Monday, January 05, 2015

Happy Gawddam New Year

Yes,  back again.

For now at least.  Those of you with ADD know EXACTLY what I mean by that.

2014 was a weird, difficult year in many ways.  I think really it's just that it had so many changes associated with it:

  • New child
  • New car
  • No dog
  • Financial issues
  • Health issues
  • Etc
Don't get me wrong: I actually have a pretty good life.  It will probably never evolve beyond 'pretty good', because I had a sense of lowered expectations drilled into me early on in my life.  No matter how good things are, they can be better.  

This is both a good thing, and a bad thing.

It's good, in that one always look to improve things around you.  And once improved, there is a real sense of satisfaction and accomplishment in having made something better.

It's bad, in that you are always scrutinizing your environment.  And once you start, it's hard to not become a little depressed by how imperfect everything is.

It's even harder when you are not in a position to afford the change needed to improve things.  Then, one starts to feel not only depressed, but a bit impotent in the face of the imperfections.
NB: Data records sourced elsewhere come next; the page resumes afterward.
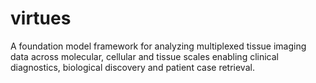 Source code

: # virtues
A foundation model framework for analyzing multiplexed tissue imaging data across molecular, cellular and tissue scales enabling clinical diagnostics, biological discovery and patient case retrieval.
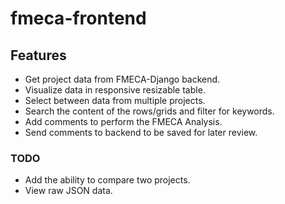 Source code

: # fmeca-frontend

## Features

* Get project data from FMECA-Django backend.
* Visualize data in responsive resizable table.
* Select between data from multiple projects.
* Search the content of the rows/grids and filter for keywords.
* Add comments to perform the FMECA Analysis.
* Send comments to backend to be saved for later review.

### TODO

* Add the ability to compare two projects.
* View raw JSON data.
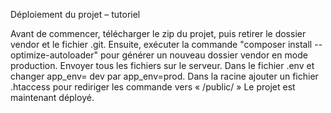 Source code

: Déploiement du projet – tutoriel

Avant de commencer, télécharger le zip du projet, puis retirer le dossier vendor et le fichier .git.
Ensuite, exécuter la commande "composer install --optimize-autoloader" pour générer un nouveau dossier vendor en mode production.
Envoyer tous les fichiers sur le serveur.
Dans le fichier .env et changer app_env= dev par app_env=prod.
Dans la racine ajouter un fichier .htaccess pour rediriger les commande vers « /public/ »
Le projet est maintenant déployé.
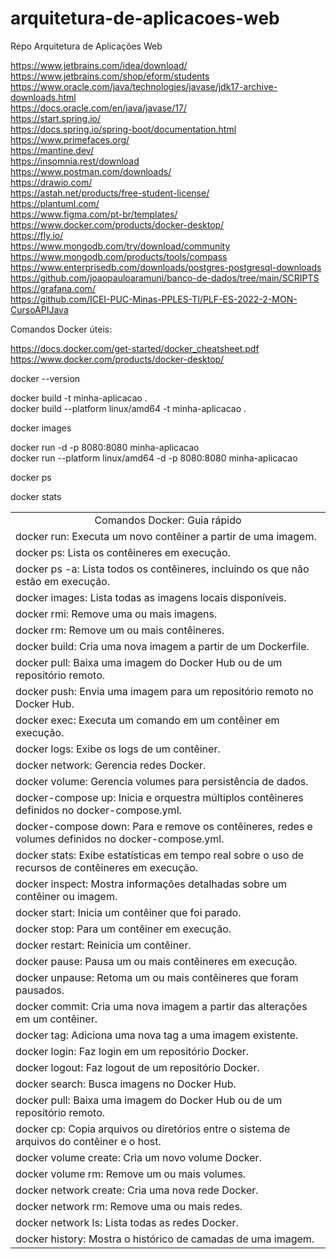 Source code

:# arquitetura-de-aplicacoes-web
Repo Arquitetura de Aplicações Web

https://www.jetbrains.com/idea/download/
<br>https://www.jetbrains.com/shop/eform/students
<br>https://www.oracle.com/java/technologies/javase/jdk17-archive-downloads.html
<br>https://docs.oracle.com/en/java/javase/17/
<br>https://start.spring.io/
<br>https://docs.spring.io/spring-boot/documentation.html
<br>https://www.primefaces.org/
<br>https://mantine.dev/
<br>https://insomnia.rest/download
<br>https://www.postman.com/downloads/
<br>https://drawio.com/
<br>https://astah.net/products/free-student-license/
<br>https://plantuml.com/
<br>https://www.figma.com/pt-br/templates/
<br>https://www.docker.com/products/docker-desktop/
<br>https://fly.io/
<br>https://www.mongodb.com/try/download/community
<br>https://www.mongodb.com/products/tools/compass
<br>https://www.enterprisedb.com/downloads/postgres-postgresql-downloads
<br>https://github.com/joaopauloaramuni/banco-de-dados/tree/main/SCRIPTS
<br>https://grafana.com/
<br>https://github.com/ICEI-PUC-Minas-PPLES-TI/PLF-ES-2022-2-MON-CursoAPIJava

Comandos Docker úteis:

https://docs.docker.com/get-started/docker_cheatsheet.pdf
<br>https://www.docker.com/products/docker-desktop/

docker --version

docker build -t minha-aplicacao .
<br>docker build --platform linux/amd64 -t minha-aplicacao .

docker images

docker run -d -p 8080:8080 minha-aplicacao
<br>docker run --platform linux/amd64 -d -p 8080:8080 minha-aplicacao

docker ps

docker stats

<table>
<tr>
<td align="center">
Comandos Docker: Guia rápido
</td>
</tr>
<tr>
<td>
docker run: Executa um novo contêiner a partir de uma imagem.
</td>
</tr>
<tr>
<td>
docker ps: Lista os contêineres em execução.
</td>
</tr>
<tr>
<td>
docker ps -a: Lista todos os contêineres, incluindo os que não estão em execução.
</td>
</tr>
<tr>
<td>
docker images: Lista todas as imagens locais disponíveis.
</td>
</tr>
<tr>
<td>
docker rmi: Remove uma ou mais imagens.
</td>
</tr>
<tr>
<td>
docker rm: Remove um ou mais contêineres.
</td>
</tr>
<tr>
<td>
docker build: Cria uma nova imagem a partir de um Dockerfile.
</td>
</tr>
<tr>
<td>
docker pull: Baixa uma imagem do Docker Hub ou de um repositório remoto.
</td>
</tr>
<tr>
<td>
docker push: Envia uma imagem para um repositório remoto no Docker Hub.
</td>
</tr>
<tr>
<td>
docker exec: Executa um comando em um contêiner em execução.
</td>
</tr>
<tr>
<td>
docker logs: Exibe os logs de um contêiner.
</td>
</tr>
<tr>
<td>
docker network: Gerencia redes Docker.
</td>
</tr>
<tr>
<td>
docker volume: Gerencia volumes para persistência de dados.
</td>
</tr>
<tr>
<td>
docker-compose up: Inicia e orquestra múltiplos contêineres definidos no docker-compose.yml.
</td>
</tr>
<tr>
<td>
docker-compose down: Para e remove os contêineres, redes e volumes definidos no docker-compose.yml.
</td>
</tr>
<tr>
<td>
docker stats: Exibe estatísticas em tempo real sobre o uso de recursos de contêineres em execução.
</td>
</tr>
<tr>
<td>
docker inspect: Mostra informações detalhadas sobre um contêiner ou imagem.
</td>
</tr>
<tr>
<td>
docker start: Inicia um contêiner que foi parado.
</td>
</tr>
<tr>
<td>
docker stop: Para um contêiner em execução.
</td>
</tr>
<tr>
<td>
docker restart: Reinicia um contêiner.
</td>
</tr>
<tr>
<td>
docker pause: Pausa um ou mais contêineres em execução.
</td>
</tr>
<tr>
<td>
docker unpause: Retoma um ou mais contêineres que foram pausados.
</td>
</tr>
<tr>
<td>
docker commit: Cria uma nova imagem a partir das alterações em um contêiner.
</td>
</tr>
<tr>
<td>
docker tag: Adiciona uma nova tag a uma imagem existente.
</td>
</tr>
<tr>
<td>
docker login: Faz login em um repositório Docker.
</td>
</tr>
<tr>
<td>
docker logout: Faz logout de um repositório Docker.
</td>
</tr>
<tr>
<td>
docker search: Busca imagens no Docker Hub.
</td>
</tr>
<tr>
<td>
docker pull: Baixa uma imagem do Docker Hub ou de um repositório remoto.
</td>
</tr>
<tr>
<td>
docker cp: Copia arquivos ou diretórios entre o sistema de arquivos do contêiner e o host.
</td>
</tr>
<tr>
<td>
docker volume create: Cria um novo volume Docker.
</td>
</tr>
<tr>
<td>
docker volume rm: Remove um ou mais volumes.
</td>
</tr>
<tr>
<td>
docker network create: Cria uma nova rede Docker.
</td>
</tr>
<tr>
<td>
docker network rm: Remove uma ou mais redes.
</td>
</tr>
<tr>
<td>
docker network ls: Lista todas as redes Docker.
</td>
</tr>
<tr>
<td>
docker history: Mostra o histórico de camadas de uma imagem.
</td>
</tr>
</table>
This can be multiplied by the perception that one is responsible not only for ones own environment, but for the environments of those near to you (family especially).  It's not a big leap to go from the impotence to a kind of anxiety, born of worrying that you are not doing all you can for the ones around you.

Worse still is knowing that it requires a certain degree of focus to afford change, and that ADD does all it can to rob that focus.  The worry evolves into a kind of despair when this happens, which is often.

No, I'm not suicidal.

Why not?  Many good reasons.   One large reason is that same sense of duty that got me here in the first place.  And a father that won't let me give up on that duty.
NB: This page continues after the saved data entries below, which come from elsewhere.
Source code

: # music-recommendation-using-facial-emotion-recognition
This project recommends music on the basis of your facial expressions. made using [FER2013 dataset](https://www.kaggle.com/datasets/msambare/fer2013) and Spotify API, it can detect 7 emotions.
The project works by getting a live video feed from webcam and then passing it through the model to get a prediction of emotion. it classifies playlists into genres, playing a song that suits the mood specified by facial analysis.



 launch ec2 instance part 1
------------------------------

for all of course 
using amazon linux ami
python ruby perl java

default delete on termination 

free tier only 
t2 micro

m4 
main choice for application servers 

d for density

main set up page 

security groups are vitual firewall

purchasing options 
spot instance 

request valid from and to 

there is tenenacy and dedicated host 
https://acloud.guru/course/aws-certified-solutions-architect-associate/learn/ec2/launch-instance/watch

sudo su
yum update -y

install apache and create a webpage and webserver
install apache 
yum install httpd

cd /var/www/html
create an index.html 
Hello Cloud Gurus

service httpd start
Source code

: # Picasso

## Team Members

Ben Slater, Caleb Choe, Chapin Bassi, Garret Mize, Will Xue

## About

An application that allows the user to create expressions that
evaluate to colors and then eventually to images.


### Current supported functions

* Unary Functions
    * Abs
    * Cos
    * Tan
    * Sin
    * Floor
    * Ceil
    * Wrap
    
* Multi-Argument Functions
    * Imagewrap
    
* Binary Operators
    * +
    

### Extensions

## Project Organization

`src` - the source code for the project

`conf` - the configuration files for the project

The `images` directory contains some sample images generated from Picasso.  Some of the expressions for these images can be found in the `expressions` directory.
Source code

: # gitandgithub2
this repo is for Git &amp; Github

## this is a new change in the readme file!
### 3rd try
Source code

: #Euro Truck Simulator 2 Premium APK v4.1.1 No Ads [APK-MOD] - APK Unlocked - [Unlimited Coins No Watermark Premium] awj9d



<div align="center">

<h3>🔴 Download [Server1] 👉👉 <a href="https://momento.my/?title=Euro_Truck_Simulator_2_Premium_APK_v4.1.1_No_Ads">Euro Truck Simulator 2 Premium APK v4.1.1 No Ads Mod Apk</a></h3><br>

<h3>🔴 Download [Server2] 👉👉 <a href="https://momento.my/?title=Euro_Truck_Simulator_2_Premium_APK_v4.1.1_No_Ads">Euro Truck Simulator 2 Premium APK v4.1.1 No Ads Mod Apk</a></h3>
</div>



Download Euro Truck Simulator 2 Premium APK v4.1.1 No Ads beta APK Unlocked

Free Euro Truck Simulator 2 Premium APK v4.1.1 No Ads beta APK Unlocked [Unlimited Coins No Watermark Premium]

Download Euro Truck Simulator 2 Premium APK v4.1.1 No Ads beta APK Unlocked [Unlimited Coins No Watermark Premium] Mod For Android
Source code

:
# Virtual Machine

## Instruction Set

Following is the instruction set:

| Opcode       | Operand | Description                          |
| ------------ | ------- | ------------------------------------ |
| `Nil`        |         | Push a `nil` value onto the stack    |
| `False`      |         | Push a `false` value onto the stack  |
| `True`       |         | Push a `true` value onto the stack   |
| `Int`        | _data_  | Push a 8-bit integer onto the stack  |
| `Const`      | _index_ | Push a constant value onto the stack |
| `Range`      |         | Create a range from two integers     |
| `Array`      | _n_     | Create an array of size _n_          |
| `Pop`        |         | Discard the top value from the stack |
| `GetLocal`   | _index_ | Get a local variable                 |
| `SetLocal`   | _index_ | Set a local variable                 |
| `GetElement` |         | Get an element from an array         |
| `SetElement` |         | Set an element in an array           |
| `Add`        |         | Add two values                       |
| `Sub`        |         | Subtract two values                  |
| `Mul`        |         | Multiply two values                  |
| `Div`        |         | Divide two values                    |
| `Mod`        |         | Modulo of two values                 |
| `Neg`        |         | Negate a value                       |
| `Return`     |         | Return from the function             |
Yes, my father left this world almost 15 years ago (will be 15 years in June), but he's still alive in me.  As Vitruvius would say, "I know that sounds like a cat poster, but it's true."  Every time I get down on myself, feeling impotent, angst-ridden and despairing, I immediately hear him telling me to get up.
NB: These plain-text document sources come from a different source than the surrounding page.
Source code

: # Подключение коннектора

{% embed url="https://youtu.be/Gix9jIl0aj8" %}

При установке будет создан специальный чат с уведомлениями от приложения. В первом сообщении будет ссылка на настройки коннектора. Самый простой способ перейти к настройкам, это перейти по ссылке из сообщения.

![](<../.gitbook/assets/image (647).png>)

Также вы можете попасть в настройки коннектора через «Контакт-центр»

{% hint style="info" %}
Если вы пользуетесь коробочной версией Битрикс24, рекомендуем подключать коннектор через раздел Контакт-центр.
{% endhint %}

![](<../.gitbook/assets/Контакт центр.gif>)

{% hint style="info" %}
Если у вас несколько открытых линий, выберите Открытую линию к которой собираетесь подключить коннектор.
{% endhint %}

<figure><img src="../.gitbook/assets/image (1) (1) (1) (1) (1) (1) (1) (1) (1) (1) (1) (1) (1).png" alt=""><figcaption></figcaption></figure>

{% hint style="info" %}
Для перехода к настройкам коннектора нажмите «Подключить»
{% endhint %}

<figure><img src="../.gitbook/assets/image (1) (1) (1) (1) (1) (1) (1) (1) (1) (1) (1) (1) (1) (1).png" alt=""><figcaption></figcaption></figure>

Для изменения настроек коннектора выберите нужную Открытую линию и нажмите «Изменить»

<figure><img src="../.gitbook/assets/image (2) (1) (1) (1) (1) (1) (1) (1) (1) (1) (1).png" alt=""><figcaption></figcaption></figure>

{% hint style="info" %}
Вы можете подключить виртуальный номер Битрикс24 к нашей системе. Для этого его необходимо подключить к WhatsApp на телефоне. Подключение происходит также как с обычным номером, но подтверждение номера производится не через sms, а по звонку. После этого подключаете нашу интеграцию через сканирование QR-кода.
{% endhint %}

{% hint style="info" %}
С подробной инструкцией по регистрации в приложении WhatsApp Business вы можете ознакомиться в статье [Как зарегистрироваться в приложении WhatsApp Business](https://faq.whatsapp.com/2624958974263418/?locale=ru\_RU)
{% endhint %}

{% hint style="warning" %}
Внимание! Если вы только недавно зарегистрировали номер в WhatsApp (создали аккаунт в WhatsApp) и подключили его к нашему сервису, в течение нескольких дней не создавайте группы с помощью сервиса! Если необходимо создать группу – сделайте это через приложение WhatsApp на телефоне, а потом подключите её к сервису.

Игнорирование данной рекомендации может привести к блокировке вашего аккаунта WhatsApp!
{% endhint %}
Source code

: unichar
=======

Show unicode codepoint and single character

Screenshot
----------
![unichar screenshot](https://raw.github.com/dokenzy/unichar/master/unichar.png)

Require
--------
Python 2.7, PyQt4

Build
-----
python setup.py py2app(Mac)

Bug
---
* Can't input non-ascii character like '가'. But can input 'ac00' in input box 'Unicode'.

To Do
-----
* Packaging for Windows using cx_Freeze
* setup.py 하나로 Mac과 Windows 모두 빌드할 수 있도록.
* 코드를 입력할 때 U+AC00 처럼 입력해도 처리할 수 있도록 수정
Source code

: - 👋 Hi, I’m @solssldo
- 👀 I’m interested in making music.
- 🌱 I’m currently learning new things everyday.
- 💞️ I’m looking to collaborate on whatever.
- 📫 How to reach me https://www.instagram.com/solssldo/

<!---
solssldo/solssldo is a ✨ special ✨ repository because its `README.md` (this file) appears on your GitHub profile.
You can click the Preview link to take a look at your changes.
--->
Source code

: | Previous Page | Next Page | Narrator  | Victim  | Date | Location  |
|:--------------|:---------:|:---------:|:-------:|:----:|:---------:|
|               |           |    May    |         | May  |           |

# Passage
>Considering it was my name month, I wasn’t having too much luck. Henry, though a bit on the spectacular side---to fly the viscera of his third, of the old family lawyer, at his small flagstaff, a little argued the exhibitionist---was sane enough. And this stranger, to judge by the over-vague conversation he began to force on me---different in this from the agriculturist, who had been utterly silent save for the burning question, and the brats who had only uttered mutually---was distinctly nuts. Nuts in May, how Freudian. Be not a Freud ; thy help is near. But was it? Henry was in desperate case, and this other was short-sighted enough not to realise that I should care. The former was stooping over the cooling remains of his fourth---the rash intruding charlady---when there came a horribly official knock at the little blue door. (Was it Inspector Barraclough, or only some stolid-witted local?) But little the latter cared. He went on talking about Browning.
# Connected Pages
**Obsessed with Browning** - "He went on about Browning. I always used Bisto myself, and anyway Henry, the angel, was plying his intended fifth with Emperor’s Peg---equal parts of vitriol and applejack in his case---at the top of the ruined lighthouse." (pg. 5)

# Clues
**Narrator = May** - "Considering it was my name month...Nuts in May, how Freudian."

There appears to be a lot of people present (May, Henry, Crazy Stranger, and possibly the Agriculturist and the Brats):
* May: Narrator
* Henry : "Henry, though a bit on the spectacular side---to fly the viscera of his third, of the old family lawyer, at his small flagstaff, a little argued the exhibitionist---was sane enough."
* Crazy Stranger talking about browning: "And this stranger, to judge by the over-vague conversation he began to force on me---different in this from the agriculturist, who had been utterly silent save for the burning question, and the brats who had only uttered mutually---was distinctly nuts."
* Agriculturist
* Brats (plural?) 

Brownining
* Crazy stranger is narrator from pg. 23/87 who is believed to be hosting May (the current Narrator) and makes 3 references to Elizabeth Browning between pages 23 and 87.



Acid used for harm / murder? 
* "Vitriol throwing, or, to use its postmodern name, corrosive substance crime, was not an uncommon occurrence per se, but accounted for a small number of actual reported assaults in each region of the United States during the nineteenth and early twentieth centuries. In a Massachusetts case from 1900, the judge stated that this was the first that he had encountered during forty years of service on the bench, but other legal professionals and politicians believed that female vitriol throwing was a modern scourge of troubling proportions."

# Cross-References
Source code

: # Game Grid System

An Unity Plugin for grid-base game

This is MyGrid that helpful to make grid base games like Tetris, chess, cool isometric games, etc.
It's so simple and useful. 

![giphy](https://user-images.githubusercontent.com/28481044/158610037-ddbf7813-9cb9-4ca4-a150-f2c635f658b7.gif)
"Get up.  Stop feeling sorry for yourself.  And DO something.  Good or bad, make your choice and MOVE."  

Few things irritated my father like indecision.  He was a man of action, someone that did not let things go idle.

This year, my resolution is to reclaim the parts of my life that I have allowed the outside to control due to my indecision.  Stop allowing the world to make choices for me that I should be making.  That I can be making.  That I WILL make.

I will look hard at myself, and account for what I am now.  I will change that which should be changed, tend to what needs tending to and discard that which is unnecessary.

And I am not alone in this, as I have a great friend in Herself to help me, and 3 little faces to inspire me.

And my Dad is still here to guide me.  Yes, Dad, I heard you.  I'm getting back up.